8 September 2014

No Surprise Here — NATO Not Letting Ukraine Join Nobody wants total war with Russia


At a summit in Wales on Sept. 4, NATO leaders voiced strong support for the embattled Ukraine and pledged 15 million euros in aid to the embattled country. Hundreds of NATO troops are on their way to Ukraine for a training exercise.

But what NATO did not do is offer Ukraine membership in the transatlantic alliance. And for good reason. Adding Ukraine to NATO could dangerously provoke Russia.

“Our support is concrete and tangible,” NATO secretary general Anders Fogh Rasmussen said after a joint meeting between alliance leadership and Ukrainian president Petro Poroshenko.

“We highly value Ukraine’s contributions to our operations and the NATO Response Force,” Rasmussen added. “Ukraine has stood by NATO. Now in these difficult times, NATO stands by Ukraine.”

Rasmussen said NATO has established “a comprehensive and tailored package of measures” to help Ukraine. It includes financial assistance for the rehabilitation of injured troops, cyber-defense, logistics and command and control.

The alliance also called on Russia to cease hostilities in eastern Ukraine where pro-Russian separatists aided by Russian soldiers and Russian artillery batteries are fighting Ukrainian forces.

“Russia must stop its aggressive actions against Ukraine, withdraw its thousands of troops from Ukraine and the border regions and stop supporting the separatists in Ukraine,” Rasmussen said.

In late August, Ukraine moved forward with a request to join NATOwhen the government there said it would introduce legislation that would end the nation’s non-aligned status. Allowing the country to join at this time would be a bold move, placing the nation under the protection of the alliance’s Article 5 which states that an attack on one member nation is an attack on all of NATO.

The response from NATO was decidedly mixed. Although on Aug. 29 Rasmussen said the alliance will fully respect any decision made by Ukraine regarding its “security policy and alliance affiliations,” on Sept. 1 during a media briefing he seemed to dodge the question of full membership for Ukraine.

“NATO’s greatest responsibility remains to protect and defend our populations and our territories,” Rasmussen said on Sept. 1. “We also need the capacity to manage crises and to work with partners to help build stability.”

“So at the summit, we will ensure that the alliance remains ready, able and willing to defend all allies against any attack,” he continued.

Ukrainian president Petro Poroshenko at the NATO summit. AP photo/Virginia Mayo. At top—pro-Russian rebels in Donetsk. AP photo/Mstyslav Chernov

As for Russia, Putin and his administration remain adamant in their opposition to the expansion of NATO into any nation once part of the Soviet orbit. On Aug. 30, Russian presidential spokesman Dmitry Peskov told Russia’s TVC television that “if this organization [NATO] comes closer to our border, naturally, Russia will be forced to take measures to ensure its security.”
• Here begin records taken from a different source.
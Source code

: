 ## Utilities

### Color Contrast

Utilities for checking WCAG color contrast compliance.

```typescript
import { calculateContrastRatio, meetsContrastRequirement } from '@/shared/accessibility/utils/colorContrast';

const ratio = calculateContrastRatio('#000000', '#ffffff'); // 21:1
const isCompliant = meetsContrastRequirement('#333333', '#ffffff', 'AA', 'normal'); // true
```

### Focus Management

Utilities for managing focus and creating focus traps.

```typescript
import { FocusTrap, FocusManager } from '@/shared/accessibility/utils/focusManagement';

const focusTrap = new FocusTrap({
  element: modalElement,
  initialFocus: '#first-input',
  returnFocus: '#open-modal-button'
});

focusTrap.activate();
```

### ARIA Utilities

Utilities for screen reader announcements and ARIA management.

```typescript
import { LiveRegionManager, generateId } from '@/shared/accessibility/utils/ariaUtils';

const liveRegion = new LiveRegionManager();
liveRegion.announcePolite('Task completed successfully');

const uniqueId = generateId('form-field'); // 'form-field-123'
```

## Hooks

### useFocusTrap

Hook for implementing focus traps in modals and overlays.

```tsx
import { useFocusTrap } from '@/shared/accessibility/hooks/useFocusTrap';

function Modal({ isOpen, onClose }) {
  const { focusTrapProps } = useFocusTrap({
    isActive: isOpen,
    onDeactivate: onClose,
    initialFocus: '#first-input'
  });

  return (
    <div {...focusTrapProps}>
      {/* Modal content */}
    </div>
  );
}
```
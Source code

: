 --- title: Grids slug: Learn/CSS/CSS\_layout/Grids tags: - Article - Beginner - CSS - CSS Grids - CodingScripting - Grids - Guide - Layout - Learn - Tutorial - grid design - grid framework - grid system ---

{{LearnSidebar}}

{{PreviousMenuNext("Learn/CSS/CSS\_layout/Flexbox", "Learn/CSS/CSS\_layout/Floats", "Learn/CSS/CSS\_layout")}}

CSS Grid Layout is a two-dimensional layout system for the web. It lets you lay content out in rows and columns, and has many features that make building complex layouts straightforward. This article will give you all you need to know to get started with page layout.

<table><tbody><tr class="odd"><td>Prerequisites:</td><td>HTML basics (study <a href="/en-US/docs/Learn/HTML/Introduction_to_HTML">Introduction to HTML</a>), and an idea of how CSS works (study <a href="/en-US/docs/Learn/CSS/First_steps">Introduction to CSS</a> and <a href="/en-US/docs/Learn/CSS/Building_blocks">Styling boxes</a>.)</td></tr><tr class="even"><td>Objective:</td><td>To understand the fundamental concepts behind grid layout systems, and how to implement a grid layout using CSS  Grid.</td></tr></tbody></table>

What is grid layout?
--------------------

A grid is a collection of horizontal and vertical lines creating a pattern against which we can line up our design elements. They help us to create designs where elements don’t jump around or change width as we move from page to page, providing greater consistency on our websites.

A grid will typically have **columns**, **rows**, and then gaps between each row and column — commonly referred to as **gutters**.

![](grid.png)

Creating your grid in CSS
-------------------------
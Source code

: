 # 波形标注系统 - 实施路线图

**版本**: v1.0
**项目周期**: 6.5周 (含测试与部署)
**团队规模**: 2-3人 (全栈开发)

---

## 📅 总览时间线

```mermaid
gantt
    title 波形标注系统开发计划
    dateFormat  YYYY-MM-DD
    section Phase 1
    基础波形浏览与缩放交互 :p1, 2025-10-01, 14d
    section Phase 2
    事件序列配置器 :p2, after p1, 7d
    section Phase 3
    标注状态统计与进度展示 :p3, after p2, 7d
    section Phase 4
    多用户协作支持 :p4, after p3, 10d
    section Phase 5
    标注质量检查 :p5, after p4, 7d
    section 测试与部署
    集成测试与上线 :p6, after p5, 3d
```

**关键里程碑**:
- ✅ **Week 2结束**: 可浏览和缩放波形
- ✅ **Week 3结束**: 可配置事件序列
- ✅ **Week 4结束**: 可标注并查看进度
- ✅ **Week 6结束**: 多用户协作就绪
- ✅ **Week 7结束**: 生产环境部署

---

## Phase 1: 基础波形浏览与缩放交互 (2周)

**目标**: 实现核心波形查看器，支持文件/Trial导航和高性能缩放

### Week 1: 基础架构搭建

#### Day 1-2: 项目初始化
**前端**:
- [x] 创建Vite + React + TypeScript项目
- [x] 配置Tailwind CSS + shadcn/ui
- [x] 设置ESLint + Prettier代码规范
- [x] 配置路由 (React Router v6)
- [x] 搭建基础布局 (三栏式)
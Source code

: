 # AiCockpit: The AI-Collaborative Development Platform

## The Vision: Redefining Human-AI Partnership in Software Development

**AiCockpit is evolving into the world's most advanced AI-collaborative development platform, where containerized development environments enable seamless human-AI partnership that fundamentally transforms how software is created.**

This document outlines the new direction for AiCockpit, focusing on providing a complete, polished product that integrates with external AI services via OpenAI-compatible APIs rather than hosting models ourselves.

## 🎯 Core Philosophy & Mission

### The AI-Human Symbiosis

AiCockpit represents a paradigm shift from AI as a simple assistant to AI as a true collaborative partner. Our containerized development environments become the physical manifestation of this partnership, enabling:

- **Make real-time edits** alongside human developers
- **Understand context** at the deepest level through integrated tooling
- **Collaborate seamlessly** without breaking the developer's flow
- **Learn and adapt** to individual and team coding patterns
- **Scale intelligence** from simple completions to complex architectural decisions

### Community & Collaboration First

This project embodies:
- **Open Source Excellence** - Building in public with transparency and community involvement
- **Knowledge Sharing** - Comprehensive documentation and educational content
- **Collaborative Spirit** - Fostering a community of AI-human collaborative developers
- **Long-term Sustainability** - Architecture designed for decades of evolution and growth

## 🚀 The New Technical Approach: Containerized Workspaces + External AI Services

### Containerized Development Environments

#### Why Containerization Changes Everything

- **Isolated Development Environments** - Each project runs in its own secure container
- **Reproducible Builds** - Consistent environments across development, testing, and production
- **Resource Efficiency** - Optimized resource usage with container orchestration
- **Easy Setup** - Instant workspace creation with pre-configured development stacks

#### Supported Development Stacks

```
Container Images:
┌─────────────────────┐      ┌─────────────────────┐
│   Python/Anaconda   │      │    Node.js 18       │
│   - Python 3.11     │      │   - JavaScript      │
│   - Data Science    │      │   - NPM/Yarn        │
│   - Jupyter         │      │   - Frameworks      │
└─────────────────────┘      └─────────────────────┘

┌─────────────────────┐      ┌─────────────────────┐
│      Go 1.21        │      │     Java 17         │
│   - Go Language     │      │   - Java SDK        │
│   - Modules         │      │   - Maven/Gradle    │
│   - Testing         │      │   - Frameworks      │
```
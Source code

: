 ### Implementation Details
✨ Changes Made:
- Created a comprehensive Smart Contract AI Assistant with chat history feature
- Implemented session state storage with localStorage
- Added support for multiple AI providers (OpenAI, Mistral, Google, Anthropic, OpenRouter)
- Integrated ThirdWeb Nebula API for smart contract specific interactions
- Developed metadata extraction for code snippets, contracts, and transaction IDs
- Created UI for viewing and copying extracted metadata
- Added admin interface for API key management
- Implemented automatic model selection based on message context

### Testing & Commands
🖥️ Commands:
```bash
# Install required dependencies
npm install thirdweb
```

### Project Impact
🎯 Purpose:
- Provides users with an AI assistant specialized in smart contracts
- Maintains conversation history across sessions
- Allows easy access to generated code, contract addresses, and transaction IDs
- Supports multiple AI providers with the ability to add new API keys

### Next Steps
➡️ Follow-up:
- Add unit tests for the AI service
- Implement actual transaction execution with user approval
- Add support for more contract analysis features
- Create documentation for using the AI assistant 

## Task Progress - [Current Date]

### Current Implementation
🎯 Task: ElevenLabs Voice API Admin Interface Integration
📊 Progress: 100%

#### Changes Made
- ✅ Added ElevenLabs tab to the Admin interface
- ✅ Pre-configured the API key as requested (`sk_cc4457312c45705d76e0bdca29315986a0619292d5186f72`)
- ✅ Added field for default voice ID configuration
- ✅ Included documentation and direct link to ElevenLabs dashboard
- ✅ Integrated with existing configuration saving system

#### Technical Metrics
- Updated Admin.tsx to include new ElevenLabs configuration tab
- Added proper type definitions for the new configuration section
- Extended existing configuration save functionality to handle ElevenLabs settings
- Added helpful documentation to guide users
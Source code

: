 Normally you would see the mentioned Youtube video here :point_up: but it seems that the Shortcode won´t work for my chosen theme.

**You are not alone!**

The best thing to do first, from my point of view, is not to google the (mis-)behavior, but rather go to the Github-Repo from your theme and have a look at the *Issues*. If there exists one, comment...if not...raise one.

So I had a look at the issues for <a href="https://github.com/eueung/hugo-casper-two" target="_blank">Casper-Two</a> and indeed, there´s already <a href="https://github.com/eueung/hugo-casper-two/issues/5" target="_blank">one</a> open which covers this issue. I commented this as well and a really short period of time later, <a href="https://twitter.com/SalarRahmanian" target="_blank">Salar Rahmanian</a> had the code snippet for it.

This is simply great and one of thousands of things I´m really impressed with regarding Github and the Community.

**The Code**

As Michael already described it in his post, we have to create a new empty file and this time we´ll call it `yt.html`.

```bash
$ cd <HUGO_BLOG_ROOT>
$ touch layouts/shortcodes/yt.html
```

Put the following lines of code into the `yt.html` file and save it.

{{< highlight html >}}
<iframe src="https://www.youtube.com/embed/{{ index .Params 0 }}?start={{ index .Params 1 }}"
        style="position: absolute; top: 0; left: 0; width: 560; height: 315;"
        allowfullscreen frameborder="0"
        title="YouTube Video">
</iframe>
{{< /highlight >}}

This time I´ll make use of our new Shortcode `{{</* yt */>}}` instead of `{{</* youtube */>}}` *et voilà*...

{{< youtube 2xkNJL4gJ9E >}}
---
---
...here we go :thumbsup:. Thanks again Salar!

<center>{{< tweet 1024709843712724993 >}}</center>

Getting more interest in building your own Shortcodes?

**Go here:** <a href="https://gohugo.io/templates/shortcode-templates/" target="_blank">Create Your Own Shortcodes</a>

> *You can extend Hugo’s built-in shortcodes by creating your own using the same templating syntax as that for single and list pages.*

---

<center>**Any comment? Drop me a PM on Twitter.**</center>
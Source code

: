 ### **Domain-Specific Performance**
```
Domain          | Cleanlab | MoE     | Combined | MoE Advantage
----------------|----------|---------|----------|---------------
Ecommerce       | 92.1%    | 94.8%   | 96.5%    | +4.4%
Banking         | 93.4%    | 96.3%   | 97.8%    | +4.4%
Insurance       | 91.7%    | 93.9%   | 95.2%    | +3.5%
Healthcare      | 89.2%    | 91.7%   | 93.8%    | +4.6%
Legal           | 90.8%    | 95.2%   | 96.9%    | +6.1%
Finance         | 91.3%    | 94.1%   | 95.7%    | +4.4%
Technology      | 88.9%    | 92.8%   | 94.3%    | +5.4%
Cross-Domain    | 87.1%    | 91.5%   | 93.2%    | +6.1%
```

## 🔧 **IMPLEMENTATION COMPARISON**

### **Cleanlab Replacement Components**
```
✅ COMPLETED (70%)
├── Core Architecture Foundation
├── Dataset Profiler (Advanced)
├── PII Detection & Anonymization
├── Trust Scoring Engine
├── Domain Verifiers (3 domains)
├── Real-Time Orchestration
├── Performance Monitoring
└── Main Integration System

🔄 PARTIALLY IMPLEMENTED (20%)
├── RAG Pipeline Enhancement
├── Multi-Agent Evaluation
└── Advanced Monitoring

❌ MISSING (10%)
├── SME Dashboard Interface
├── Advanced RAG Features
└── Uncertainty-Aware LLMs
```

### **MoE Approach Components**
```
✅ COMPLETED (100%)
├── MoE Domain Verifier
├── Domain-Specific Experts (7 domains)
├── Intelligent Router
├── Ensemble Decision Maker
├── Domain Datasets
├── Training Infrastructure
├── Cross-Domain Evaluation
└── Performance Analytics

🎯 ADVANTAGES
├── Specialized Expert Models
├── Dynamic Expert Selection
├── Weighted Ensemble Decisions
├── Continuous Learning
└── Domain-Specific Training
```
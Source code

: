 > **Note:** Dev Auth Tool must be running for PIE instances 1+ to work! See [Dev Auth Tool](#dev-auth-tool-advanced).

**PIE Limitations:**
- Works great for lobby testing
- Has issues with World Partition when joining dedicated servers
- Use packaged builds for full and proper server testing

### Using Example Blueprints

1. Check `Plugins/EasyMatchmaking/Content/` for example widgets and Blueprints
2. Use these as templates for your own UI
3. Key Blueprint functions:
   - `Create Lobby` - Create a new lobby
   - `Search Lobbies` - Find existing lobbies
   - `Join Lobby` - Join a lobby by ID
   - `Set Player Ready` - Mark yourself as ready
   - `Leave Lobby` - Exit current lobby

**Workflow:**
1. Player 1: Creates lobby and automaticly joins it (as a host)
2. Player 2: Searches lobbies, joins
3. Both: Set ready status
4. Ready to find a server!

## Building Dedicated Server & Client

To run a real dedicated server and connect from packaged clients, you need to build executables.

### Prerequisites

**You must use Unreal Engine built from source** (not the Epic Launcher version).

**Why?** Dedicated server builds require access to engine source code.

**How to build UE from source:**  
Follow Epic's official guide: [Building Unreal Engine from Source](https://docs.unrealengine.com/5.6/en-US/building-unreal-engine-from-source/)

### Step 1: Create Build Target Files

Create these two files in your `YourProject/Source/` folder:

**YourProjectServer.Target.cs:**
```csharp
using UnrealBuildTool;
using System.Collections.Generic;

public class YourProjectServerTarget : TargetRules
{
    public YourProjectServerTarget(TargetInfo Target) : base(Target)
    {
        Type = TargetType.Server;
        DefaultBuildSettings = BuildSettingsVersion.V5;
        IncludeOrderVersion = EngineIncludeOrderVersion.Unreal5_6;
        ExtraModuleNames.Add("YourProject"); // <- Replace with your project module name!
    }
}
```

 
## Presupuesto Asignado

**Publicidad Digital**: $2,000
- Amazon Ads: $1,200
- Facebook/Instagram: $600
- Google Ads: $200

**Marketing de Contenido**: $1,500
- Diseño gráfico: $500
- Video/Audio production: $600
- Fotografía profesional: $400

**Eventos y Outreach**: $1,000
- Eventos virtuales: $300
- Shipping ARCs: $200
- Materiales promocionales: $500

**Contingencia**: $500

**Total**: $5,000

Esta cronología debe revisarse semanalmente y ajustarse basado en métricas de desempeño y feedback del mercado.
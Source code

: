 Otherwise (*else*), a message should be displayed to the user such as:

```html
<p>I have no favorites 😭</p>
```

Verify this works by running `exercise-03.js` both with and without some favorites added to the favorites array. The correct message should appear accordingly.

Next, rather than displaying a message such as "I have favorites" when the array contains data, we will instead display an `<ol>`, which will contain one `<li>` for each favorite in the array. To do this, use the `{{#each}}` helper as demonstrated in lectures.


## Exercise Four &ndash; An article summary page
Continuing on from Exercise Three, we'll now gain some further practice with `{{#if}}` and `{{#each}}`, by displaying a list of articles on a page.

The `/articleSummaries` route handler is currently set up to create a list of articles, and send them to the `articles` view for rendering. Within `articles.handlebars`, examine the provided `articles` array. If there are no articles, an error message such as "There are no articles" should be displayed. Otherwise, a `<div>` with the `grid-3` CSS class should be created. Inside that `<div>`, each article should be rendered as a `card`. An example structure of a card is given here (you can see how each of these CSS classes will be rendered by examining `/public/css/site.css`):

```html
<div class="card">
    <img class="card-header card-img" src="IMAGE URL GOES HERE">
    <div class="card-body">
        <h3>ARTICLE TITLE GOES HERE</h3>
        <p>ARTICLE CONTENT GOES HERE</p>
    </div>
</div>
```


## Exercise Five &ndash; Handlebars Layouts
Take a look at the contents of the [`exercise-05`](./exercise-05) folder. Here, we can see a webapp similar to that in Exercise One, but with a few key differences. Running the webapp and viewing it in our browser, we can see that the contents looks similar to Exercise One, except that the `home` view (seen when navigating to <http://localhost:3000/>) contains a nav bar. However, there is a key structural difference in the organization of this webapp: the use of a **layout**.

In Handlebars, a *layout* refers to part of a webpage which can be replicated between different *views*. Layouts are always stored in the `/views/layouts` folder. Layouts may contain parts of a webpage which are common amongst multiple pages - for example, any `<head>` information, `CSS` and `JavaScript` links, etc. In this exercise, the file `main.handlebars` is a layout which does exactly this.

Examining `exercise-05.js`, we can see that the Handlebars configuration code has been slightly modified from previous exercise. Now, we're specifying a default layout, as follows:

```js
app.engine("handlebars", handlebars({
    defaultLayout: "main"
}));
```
With a resurgent Russia engaged in open low-intensity warfare in the Ukraine and a defiant Putin unscathed by economic sanctions leveled by the United States and the European Union, NATO now must show its members and the world that it offers a credible plan for collective security.

“This is the most operationally important summit since the fall of the [Berlin] wall because things are changing so fundamentally with Russia, and the changes are in the operational zone,” retired U.S. Navy admiral James Stavridis, former NATO supreme allied commander and currently the dean of The Fletcher School at Tufts University, said in a written statement.

However, at the same time NATO leaders debate how to maintain a robust alliance strategy the consensus seems whatever NATO does it cannot provoke a face-to-face confrontation between the alliance and Russia. In short, many leaders are reluctant to fight Cold War 2.0.

The agenda for the two-day summit is jam-packed—it includes discussion of Afghanistan, terrorism and whether member nations are willing to pay for additional measures. However, the crisis in Ukraine and the nature of NATO’s future relationship with Russia is taking center stage.

“We must agree on long-term measures to strengthen our ability to respond quickly to any threat, to reassure those allies who fear for their own country’s security and to deter any Russian aggression,” according to NATO’s official position paper for the summit.

Proposed measures to achieve those ends are a revised exercise schedule “adapted to the new security environment,” new infrastructure, prepositioning of equipment and supplies in Eastern European countries that are NATO members and an enhanced NATO response force of up to 4,000 combat soldiers.

But the alliance is walking a ledge. In 1997, NATO and Russia signed the NATO-Russia Founding Act. During the Paris signing ceremony, Russian president Boris Yeltsin said the act stated “an obligation not to deploy NATO combat forces on a permanent basis near Russia.”

The Kremlin recently made it clear that expectation still holds and that forward deployment of NATO equipment or troops would be a provocation. To say nothing of letting Ukraine into the alliance.